So today I broke out my 20-year-old copy of The New Farm Cookbook, a hippie vegan cookbook I used a lot back when I lived in housing co-ops, and looked up the recipe for vegan mac and “cheese.” I used to make this for my fellow hippie co-opers on occasion and I had a recollection that it actually tasted pretty good. This time, I decided to make it even better by substituting butter for the margarine and milk for some of the water. I looked through the boxes and boxes and poasta in my pantry and opted for rotini as the noodles.
The butter was definitely the right move. The mac and cheezy was delicious. No, it doesn’t taste like mac and cheese exactly, and I probably prefer baked macaroni and cheese with sharp cheddar and homemade gnocchi. But it definitely tastes better than Kraft macaroni and cheese.
I still have enough nutritional yeast left that I’m thinking about variations for next time. The sauce has a slightly mushroomy taste, so I’m thinking it might go well with buckwheat or as a Stroganoffish sauce. Or I might add tahini to the sauce. I seem to remember making it that way back in my co-op days, but the New Farm recipe didn’t call for tahini. I’ve got LOTS of tahini in my cupboard so it might not hurt to find a recipe that uses it. The only other things I use tahini for are hummus – and I don’t eat much hummus – and the not-really-ayurvedic cookies I wrote about in this post.

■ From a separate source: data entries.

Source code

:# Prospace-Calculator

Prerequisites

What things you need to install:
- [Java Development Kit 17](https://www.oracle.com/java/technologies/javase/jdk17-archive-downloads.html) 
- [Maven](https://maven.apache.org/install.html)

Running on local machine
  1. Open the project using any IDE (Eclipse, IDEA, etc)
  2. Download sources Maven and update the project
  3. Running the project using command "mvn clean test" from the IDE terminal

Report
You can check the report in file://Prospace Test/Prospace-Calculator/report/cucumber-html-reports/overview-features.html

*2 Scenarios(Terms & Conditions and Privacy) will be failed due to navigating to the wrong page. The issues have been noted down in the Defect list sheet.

Speaking of which, I made another batch of those non-ayurvedic cookies today. It’s my fourth or fifth. I only have enough psyllium left for one or two more batches; I wonder if, by then, I’ll have become so accustomed to these cookies that I’ll go out and buy more psyllium just so that I can continue the habit.
Naw, I’ll probably just adapt the recipe to some other ingredient I find in my pantry.